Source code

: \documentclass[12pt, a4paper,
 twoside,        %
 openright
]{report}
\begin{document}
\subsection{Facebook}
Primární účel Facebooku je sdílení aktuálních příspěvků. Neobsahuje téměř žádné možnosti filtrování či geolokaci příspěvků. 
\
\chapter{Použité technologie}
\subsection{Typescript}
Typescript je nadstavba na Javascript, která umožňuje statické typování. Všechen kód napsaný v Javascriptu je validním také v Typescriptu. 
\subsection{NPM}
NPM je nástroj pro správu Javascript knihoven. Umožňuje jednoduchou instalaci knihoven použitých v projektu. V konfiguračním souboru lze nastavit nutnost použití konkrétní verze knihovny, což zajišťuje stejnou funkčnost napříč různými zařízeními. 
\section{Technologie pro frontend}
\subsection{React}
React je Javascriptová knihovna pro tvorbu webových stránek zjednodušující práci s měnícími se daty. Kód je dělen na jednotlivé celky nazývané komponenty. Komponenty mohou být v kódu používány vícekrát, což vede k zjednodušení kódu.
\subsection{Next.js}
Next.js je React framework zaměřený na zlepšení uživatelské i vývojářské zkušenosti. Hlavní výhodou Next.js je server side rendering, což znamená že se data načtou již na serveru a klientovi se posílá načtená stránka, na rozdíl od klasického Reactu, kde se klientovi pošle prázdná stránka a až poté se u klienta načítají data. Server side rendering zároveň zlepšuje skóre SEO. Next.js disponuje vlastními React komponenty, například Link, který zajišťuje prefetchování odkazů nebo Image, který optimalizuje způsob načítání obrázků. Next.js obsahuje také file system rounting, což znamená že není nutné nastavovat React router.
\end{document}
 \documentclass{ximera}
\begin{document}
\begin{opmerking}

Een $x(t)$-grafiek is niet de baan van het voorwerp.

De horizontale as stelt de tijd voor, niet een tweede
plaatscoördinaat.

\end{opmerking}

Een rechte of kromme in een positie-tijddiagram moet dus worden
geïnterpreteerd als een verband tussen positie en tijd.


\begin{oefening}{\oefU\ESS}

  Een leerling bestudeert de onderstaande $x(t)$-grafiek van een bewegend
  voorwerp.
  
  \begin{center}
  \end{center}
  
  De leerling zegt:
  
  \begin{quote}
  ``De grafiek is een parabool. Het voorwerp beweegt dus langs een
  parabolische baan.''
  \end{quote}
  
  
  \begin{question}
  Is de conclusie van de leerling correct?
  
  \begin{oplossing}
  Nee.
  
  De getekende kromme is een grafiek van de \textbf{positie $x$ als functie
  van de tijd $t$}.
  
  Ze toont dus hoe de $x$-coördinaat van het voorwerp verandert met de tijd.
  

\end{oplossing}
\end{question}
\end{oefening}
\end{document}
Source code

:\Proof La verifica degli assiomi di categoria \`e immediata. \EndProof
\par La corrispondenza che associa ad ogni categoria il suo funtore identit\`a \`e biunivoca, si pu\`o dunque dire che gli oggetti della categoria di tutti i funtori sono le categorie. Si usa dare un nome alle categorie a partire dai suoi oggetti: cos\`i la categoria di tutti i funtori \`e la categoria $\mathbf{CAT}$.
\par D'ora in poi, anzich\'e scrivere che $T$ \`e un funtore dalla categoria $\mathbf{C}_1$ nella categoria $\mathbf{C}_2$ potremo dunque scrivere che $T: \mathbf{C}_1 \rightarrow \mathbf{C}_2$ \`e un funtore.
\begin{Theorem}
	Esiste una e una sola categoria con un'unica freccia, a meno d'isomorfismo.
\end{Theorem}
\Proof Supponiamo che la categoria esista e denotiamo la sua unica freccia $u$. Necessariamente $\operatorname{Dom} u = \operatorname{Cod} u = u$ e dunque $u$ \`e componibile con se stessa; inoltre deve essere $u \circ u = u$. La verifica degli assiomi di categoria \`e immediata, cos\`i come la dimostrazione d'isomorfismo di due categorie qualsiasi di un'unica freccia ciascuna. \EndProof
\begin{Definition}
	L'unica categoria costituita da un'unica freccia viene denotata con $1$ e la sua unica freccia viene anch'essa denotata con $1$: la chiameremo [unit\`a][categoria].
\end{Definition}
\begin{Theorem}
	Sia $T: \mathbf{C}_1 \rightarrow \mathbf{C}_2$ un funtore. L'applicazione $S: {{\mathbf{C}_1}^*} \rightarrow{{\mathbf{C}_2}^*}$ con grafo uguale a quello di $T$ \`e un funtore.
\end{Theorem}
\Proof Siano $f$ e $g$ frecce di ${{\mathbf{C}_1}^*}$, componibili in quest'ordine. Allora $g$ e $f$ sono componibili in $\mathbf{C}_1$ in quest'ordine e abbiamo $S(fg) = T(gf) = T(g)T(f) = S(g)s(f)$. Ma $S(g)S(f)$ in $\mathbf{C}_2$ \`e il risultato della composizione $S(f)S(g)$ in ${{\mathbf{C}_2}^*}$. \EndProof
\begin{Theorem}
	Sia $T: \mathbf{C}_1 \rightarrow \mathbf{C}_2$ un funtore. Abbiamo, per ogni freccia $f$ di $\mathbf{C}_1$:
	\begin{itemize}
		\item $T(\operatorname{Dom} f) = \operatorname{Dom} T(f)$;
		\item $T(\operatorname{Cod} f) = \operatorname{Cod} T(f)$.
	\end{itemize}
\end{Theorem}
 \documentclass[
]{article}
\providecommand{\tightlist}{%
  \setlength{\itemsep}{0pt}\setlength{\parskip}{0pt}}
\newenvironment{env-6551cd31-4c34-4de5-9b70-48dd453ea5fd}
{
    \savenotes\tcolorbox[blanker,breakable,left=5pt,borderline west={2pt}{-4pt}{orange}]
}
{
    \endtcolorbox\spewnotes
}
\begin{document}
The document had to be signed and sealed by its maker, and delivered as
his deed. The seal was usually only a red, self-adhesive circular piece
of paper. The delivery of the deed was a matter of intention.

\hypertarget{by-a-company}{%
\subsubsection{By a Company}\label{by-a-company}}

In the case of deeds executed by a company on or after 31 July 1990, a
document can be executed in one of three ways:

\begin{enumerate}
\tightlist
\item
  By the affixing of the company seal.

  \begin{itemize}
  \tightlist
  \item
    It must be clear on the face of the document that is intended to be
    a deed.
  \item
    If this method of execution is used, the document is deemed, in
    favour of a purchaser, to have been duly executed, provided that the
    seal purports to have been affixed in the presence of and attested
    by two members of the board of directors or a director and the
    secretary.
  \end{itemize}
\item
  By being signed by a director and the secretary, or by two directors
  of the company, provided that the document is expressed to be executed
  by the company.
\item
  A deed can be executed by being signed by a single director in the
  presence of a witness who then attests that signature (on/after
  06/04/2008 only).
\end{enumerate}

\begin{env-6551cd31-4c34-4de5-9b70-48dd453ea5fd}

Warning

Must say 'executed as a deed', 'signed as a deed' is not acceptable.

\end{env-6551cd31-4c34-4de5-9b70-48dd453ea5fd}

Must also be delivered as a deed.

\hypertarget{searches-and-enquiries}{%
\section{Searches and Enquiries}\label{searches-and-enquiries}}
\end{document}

◆ ◆ ◆

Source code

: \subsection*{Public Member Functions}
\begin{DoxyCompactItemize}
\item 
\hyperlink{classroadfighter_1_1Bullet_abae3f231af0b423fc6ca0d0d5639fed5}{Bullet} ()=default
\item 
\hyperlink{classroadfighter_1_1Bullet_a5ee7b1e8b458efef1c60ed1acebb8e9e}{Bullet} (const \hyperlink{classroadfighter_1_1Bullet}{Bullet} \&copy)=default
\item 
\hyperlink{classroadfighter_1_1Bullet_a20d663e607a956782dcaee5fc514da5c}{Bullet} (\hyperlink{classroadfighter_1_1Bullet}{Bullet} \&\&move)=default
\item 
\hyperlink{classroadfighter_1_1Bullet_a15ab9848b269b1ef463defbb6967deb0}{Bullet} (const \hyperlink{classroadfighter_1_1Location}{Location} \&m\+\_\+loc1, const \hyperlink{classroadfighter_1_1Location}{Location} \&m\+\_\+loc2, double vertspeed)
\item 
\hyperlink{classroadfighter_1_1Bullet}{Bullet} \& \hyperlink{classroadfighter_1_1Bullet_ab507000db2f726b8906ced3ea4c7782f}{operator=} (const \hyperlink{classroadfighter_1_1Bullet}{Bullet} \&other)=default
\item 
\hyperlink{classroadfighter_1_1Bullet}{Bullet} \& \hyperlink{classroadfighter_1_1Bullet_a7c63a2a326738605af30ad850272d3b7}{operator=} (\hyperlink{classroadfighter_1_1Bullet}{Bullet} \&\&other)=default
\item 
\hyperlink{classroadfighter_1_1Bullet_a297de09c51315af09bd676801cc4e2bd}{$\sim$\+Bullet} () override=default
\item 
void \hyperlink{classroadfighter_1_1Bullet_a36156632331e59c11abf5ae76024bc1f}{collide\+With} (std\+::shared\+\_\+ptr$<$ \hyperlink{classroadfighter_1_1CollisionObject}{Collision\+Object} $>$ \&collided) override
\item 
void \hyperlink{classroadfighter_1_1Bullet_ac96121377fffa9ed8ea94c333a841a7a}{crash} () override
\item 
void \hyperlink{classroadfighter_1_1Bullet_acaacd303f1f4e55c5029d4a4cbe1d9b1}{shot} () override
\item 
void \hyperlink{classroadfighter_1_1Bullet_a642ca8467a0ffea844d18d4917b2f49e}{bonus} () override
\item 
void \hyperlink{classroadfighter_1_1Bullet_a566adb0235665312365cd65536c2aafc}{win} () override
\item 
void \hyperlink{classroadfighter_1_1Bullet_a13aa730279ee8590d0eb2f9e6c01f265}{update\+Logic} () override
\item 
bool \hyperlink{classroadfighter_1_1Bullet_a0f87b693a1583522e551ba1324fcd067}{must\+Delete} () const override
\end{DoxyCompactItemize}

◆ ◆ ◆

__TASK PROMPT__
Copy every single line of the material above that holds "secretary".

__ANSWER AREA__
    secretary.
  By being signed by a director and the secretary, or by two directors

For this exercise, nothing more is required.